# Fishing tip # 677 dolphin scarer offer



## captken (Feb 24, 2008)

Ever have Dolphin eat every fish you release? I seldom have the problem but I understand it is a serious problem in the Panhandle sometimes. 
I just received an e-mail *(June, 2001*) from J. Dawkins in Australia with this tip. "When the bloody Dolphins are eating your fish, take a 2 meter length of steel rod, tie it to a length of line and drop the end of the rod into the water whilst holding on to the line with the top of the rod above the surface. Whack the steel rod with another short length of rod and the Dolphin will flee." Yeah, it just might work. 

I decided to up date this one tonight (8 Jan 2017).

4' of 2" SS pipe doesn't take up too much room. Mine has a clevis for attaching a rope on one end. I have 18" of 3/4" (MOL) that I use to whack it with. I've seen Dolphin clear the water by 10 feet when I whack the pipe. 

I took this rig to Venice, La after a trip where we had 50% of the Blackfins we hooked mangled or eaten by Dolphins. On the next trip, when the Dolphins came in to feast, I ran them off fast.

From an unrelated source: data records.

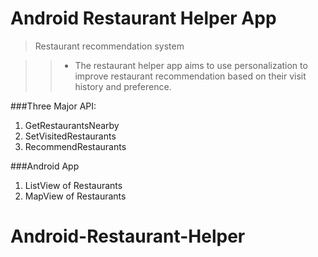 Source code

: # Android Restaurant Helper App
>Restaurant recommendation system

>>* The restaurant helper app aims to use personalization to improve restaurant recommendation based on their visit history and preference.

###Three Major API:
1. GetRestaurantsNearby
2. SetVisitedRestaurants
3. RecommendRestaurants

###Android App
1. ListView of Restaurants
2. MapView of Restaurants
# Android-Restaurant-Helper

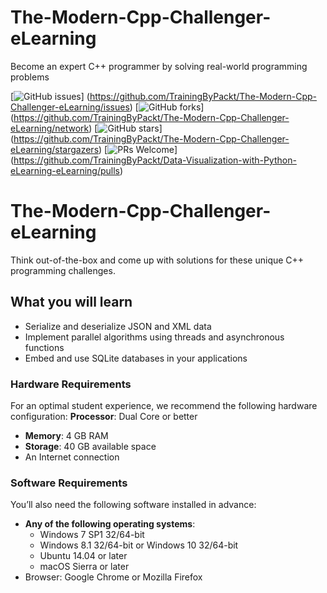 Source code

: # The-Modern-Cpp-Challenger-eLearning
Become an expert C++ programmer by solving real-world programming problems

[![GitHub issues](https://img.shields.io/github/issues/TrainingByPackt/The-Modern-Cpp-Challenger-eLearning.svg)]
(https://github.com/TrainingByPackt/The-Modern-Cpp-Challenger-eLearning/issues)
[![GitHub forks](https://img.shields.io/github/forks/TrainingByPackt/The-Modern-Cpp-Challenger-eLearning.svg)]
(https://github.com/TrainingByPackt/The-Modern-Cpp-Challenger-eLearning/network)
[![GitHub stars](https://img.shields.io/github/stars/TrainingByPackt/The-Modern-Cpp-Challenger-eLearning.svg)]
(https://github.com/TrainingByPackt/The-Modern-Cpp-Challenger-eLearning/stargazers)
[![PRs Welcome](https://img.shields.io/badge/PRs-welcome-brightgreen.svg)]
(https://github.com/TrainingByPackt/Data-Visualization-with-Python-eLearning-eLearning/pulls)

# The-Modern-Cpp-Challenger-eLearning
Think out-of-the-box and come up with solutions for these unique C++ programming challenges.

## What you will learn
* Serialize and deserialize JSON and XML data
* Implement parallel algorithms using threads and asynchronous functions
* Embed and use SQLite databases in your applications

### Hardware Requirements
For an optimal student experience, we recommend the following hardware configuration:
**Processor**: Dual Core or better
* **Memory**: 4 GB RAM
* **Storage**: 40 GB available space
* An Internet connection

### Software Requirements
You’ll also need the following software installed in advance:
* **Any of the following operating systems**: 
  * Windows 7 SP1 32/64-bit 
  * Windows 8.1 32/64-bit or Windows 10 32/64-bit
  * Ubuntu 14.04 or later
  * macOS Sierra or later
* Browser: Google Chrome or Mozilla Firefox

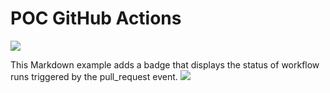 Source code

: # POC GitHub Actions

![](https://github.com/AlekseiTokarev/actions/workflows/gradle-build-pr/badge.svg)



This Markdown example adds a badge that displays the status of workflow runs triggered by the pull_request event.
![](https://github.com/actions/hello-world/workflows/Greet%20Everyone/badge.svg?event=pull_request)

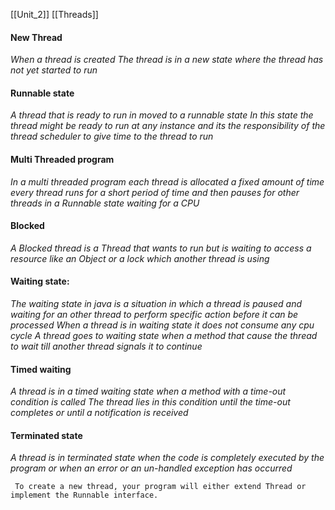 [[Unit_2]] [[Threads]]

#### New Thread 

*When a thread is created The thread is in a new state where the thread has not yet started to run*

#### Runnable state 

*A thread that is ready to run in moved to a runnable state In this state the thread might be ready to run at any instance and its the responsibility of the thread scheduler to give time to the thread to run*

#### Multi Threaded program

*In a multi threaded program each thread is allocated a fixed amount of time every thread runs for a short period of time and then pauses for other threads in a Runnable state waiting for a $CPU$*  

#### Blocked

*A Blocked thread is a Thread that wants to run but is waiting to access a resource like an Object or a lock which another thread is using*

#### Waiting state: 

*The waiting state in java is a situation in which a thread is paused and waiting for an other thread to perform specific action before it can be processed When a thread is in waiting state it does not consume any cpu cycle*
*A thread goes to waiting state when a method that cause the thread to wait till another thread signals it to continue*

#### Timed waiting
*A thread is in a timed waiting state when a method with a time-out condition is called The thread lies in this condition until the time-out completes or until a notification is received*

#### Terminated state

*A thread is in terminated state when the code is completely executed by the program or when an error or an un-handled exception has occurred*

` To create a new thread, your program will either extend Thread or implement the Runnable interface.`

I don't know how far some of the piers in the Panhandle area are above the water but I'll bet a lot of fish would be saved with really long pipes hanging from chain. Of course "Tree Huggers" would P!$$ and moan.:whistling:


----------



## amarcafina (Aug 24, 2008)

I may have to try this .. I hate when they come in for a free lunch


----------